◆ What you need to do:
Every line below that holds "written" must be copied.
═══ Dataset extract
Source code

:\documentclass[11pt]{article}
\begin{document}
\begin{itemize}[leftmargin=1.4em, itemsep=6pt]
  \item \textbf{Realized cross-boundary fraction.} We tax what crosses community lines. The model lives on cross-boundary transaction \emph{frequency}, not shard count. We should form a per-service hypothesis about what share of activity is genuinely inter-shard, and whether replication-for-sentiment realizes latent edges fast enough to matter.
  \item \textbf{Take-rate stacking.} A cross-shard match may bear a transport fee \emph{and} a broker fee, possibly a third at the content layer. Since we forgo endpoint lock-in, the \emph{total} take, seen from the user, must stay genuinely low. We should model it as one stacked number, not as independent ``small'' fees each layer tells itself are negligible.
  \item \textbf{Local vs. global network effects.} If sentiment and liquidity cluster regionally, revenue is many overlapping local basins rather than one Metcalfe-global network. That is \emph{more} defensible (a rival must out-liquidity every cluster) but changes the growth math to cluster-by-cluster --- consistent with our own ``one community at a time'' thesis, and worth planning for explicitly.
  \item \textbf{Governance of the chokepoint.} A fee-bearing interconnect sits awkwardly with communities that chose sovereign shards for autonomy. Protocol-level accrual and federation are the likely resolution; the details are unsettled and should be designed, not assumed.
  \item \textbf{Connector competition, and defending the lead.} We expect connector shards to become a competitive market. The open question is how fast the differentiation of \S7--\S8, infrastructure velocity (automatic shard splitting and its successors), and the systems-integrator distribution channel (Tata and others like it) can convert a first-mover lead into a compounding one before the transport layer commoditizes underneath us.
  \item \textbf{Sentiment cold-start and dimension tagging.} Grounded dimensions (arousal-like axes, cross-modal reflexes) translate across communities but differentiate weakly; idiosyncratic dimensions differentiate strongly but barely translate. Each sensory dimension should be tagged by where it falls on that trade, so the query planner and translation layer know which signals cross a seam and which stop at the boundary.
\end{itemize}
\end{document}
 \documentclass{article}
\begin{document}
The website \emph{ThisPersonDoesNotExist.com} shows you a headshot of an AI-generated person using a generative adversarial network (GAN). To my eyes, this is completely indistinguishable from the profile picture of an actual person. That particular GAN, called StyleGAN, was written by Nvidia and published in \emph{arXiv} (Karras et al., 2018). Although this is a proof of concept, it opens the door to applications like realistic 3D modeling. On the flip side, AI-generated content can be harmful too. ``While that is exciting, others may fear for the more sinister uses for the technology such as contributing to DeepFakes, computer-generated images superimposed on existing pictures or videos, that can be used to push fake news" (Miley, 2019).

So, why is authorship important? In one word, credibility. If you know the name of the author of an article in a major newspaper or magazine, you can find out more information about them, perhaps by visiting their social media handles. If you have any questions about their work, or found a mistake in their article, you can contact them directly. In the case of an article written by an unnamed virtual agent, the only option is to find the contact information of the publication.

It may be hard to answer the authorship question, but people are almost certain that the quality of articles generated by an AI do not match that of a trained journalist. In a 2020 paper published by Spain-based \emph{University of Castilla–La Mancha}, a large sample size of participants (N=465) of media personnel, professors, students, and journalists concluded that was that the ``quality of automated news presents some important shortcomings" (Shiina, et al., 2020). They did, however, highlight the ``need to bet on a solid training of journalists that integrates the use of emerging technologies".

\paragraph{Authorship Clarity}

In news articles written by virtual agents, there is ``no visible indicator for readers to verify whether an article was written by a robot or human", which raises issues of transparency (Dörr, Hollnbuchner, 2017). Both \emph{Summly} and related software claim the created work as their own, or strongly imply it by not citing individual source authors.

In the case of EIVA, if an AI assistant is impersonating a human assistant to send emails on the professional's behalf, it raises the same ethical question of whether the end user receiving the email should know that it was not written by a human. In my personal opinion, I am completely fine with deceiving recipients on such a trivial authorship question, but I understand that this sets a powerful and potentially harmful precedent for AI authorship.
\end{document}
══════
◆ Output:
The website \emph{ThisPersonDoesNotExist.com} shows you a headshot of an AI-generated person using a generative adversarial network (GAN). To my eyes, this is completely indistinguishable from the profile picture of an actual person. That particular GAN, called StyleGAN, was written by Nvidia and published in \emph{arXiv} (Karras et al., 2018). Although this is a proof of concept, it opens the door to applications like realistic 3D modeling. On the flip side, AI-generated content can be harmful too. ``While that is exciting, others may fear for the more sinister uses for the technology such as contributing to DeepFakes, computer-generated images superimposed on existing pictures or videos, that can be used to push fake news" (Miley, 2019).
So, why is authorship important? In one word, credibility. If you know the name of the author of an article in a major newspaper or magazine, you can find out more information about them, perhaps by visiting their social media handles. If you have any questions about their work, or found a mistake in their article, you can contact them directly. In the case of an article written by an unnamed virtual agent, the only option is to find the contact information of the publication.
In news articles written by virtual agents, there is ``no visible indicator for readers to verify whether an article was written by a robot or human", which raises issues of transparency (Dörr, Hollnbuchner, 2017). Both \emph{Summly} and related software claim the created work as their own, or strongly imply it by not citing individual source authors.
In the case of EIVA, if an AI assistant is impersonating a human assistant to send emails on the professional's behalf, it raises the same ethical question of whether the end user receiving the email should know that it was not written by a human. In my personal opinion, I am completely fine with deceiving recipients on such a trivial authorship question, but I understand that this sets a powerful and potentially harmful precedent for AI authorship.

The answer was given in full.